Surgery to treat drug-resistant epilepsy can be quite effective but remains substantially underutilized. A pilot study was undertaken to test the feasibility of using a non-invasive, non-ablative, approach to produce focal neuronal loss to treat seizures in a rodent model of temporal lobe epilepsy. In this study, spontaneous, recurrent seizures were established in a mouse model of pilocarpine-induced status epilepticus. After post-status epilepticus stabilization, baseline behavioral seizures were monitored for 30 d. Non-invasive opening of the blood-brain barrier targeting the hippocampus was then produced by using magnetic resonance-guided, low-intensity focused ultrasound, through which a neurotoxin (quinolinic acid) administered intraperitoneally gained access to the brain parenchyma to produce focal neuronal loss. Behavioral seizures were then monitored for 30 d after this procedure, and brains were subsequently prepared for histologic analysis of the sites of neuronal loss. The average frequency of behavioral seizures in all animals (n = 11) was reduced by 21.2%. Histologic analyses along the longitudinal axis of the hippocampus revealed that most of the animals (n = 8) exhibited neuronal loss located primarily in the intermediate aspect of the hippocampus, while sparing the septal aspect.
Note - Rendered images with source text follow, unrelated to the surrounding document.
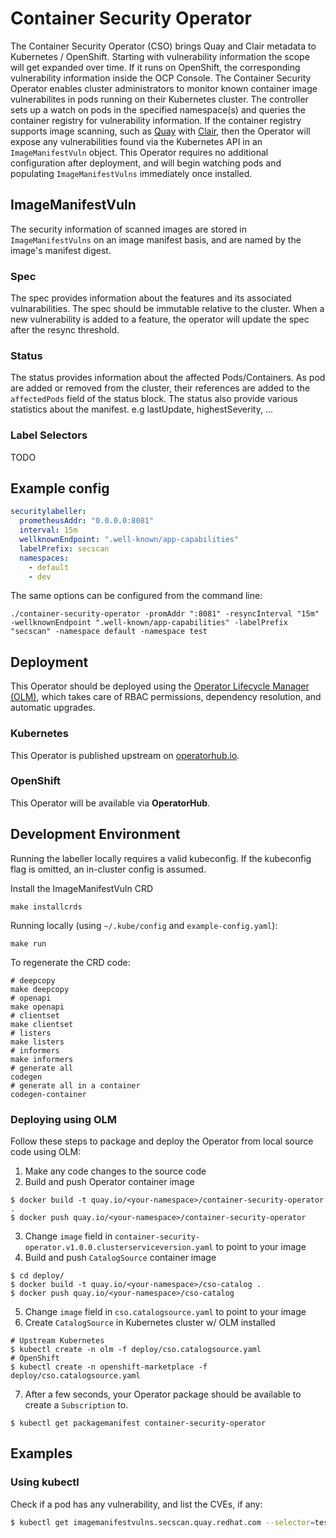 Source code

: # Container Security Operator 

The Container Security Operator (CSO) brings Quay and Clair metadata to Kubernetes / OpenShift. Starting with vulnerability information the scope will get expanded over time. If it runs on OpenShift, the corresponding vulnerability information inside the OCP Console. The Container Security Operator enables cluster administrators to monitor known container image vulnerabilites in pods running on their Kubernetes cluster. The controller sets up a watch on pods in the specified namespace(s) and queries the container registry for vulnerability information. If the container registry supports image scanning, such as [Quay](https://github.com/quay/quay) with [Clair](https://github.com/quay/clair), then the Operator will expose any vulnerabilities found via the Kubernetes API in an `ImageManifestVuln` object.  This Operator requires no additional configuration after deployment, and will begin watching pods and populating `ImageManifestVulns` immediately once installed.

## ImageManifestVuln
The security information of scanned images are stored in `ImageManifestVulns` on an image manifest basis, and are named by the image's manifest digest.

### Spec
The spec provides information about the features and its associated vulnarabilities.
The spec should be immutable relative to the cluster. When a new vulnerability is added to a feature, the operator will update the spec after the resync threshold.

### Status
The status provides information about the affected Pods/Containers. As pod are added or removed
from the cluster, their references are added to the `affectedPods` field of the status block.
The status also provide various statistics about the manifest. e.g lastUpdate, highestSeverity, ...

### Label Selectors
TODO

## Example config
```yaml
securitylabeller:
  prometheusAddr: "0.0.0.0:8081"
  interval: 15m
  wellknownEndpoint: ".well-known/app-capabilities"
  labelPrefix: secscan
  namespaces:
    - default
    - dev
```

The same options can be configured from the command line:
```
./container-security-operator -promAddr ":8081" -resyncInterval "15m" -wellknownEndpoint ".well-known/app-capabilities" -labelPrefix "secscan" -namespace default -namespace test
```

## Deployment

This Operator should be deployed using the [Operator Lifecycle Manager (OLM)](https://github.com/operator-framework/operator-lifecycle-manager), which takes care of RBAC permissions, dependency resolution, and automatic upgrades.

### Kubernetes

This Operator is published upstream on [operatorhub.io](https://operatorhub.io/operator/container-security-operator).

### OpenShift

This Operator will be available via **OperatorHub**.

## Development Environment

Running the labeller locally requires a valid kubeconfig.
If the kubeconfig flag is omitted, an in-cluster config is assumed.

Install the ImageManifestVuln CRD
```
make installcrds
```

Running locally (using `~/.kube/config` and `example-config.yaml`):
```
make run
```

To regenerate the CRD code:
```
# deepcopy
make deepcopy
# openapi
make openapi
# clientset
make clientset
# listers
make listers
# informers
make informers
# generate all
codegen
# generate all in a container
codegen-container
```

### Deploying using OLM

Follow these steps to package and deploy the Operator from local source code using OLM:

1. Make any code changes to the source code
2. Build and push Operator container image
```
$ docker build -t quay.io/<your-namespace>/container-security-operator .
$ docker push quay.io/<your-namespace>/container-security-operator
```
3. Change `image` field in `container-security-operator.v1.0.0.clusterserviceversion.yaml` to point to your image
4. Build and push `CatalogSource` container image
```
$ cd deploy/
$ docker build -t quay.io/<your-namespace>/cso-catalog .
$ docker push quay.io/<your-namespace>/cso-catalog
```
5. Change `image` field in `cso.catalogsource.yaml` to point to your image
6. Create `CatalogSource` in Kubernetes cluster w/ OLM installed
```
# Upstream Kubernetes
$ kubectl create -n olm -f deploy/cso.catalogsource.yaml
# OpenShift
$ kubectl create -n openshift-marketplace -f deploy/cso.catalogsource.yaml
```
7. After a few seconds, your Operator package should be available to create a `Subscription` to.
```
$ kubectl get packagemanifest container-security-operator
```

## Examples

### Using kubectl

Check if a pod has any vulnerability, and list the CVEs, if any:

```sh
$ kubectl get imagemanifestvulns.secscan.quay.redhat.com --selector=test/redis-567899f7cc-tdl2g -o jsonpath='{.items[*].spec.features[*].vulnerabilities[*].name}'
```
Two other animals with damage to the intermediate hippocampus also exhibited prominent bilateral damage to the septal aspect of the hippocampus. A final animal had negligible neuronal loss overall. Notably, the site of neuronal loss along the longitudinal axis of the hippocampus influenced seizure outcomes. Animals that did not have bilateral damage to the septal hippocampus displayed a mean decrease in seizure frequency of 27.7%, while those with bilateral damage to the septal hippocampus actually increased seizure frequency by 18.7%. The animal without neuronal loss exhibited an increase in seizure frequency of 19.6%. The findings indicate an overall decrease in seizure frequency in treated animals. And, the site of neuronal loss along the longitudinal axis of the hippocampus appears to play a key role in reducing seizure activity. These pilot data are promising, and they encourage additional and more comprehensive studies examining the effects of targeted, non-invasive, neuronal lesions for the treatment of epilepsy.

Keywords: Epilepsy surgery; Focused ultrasound; Magnetic resonance-guided; Neuronal loss; Non-invasive.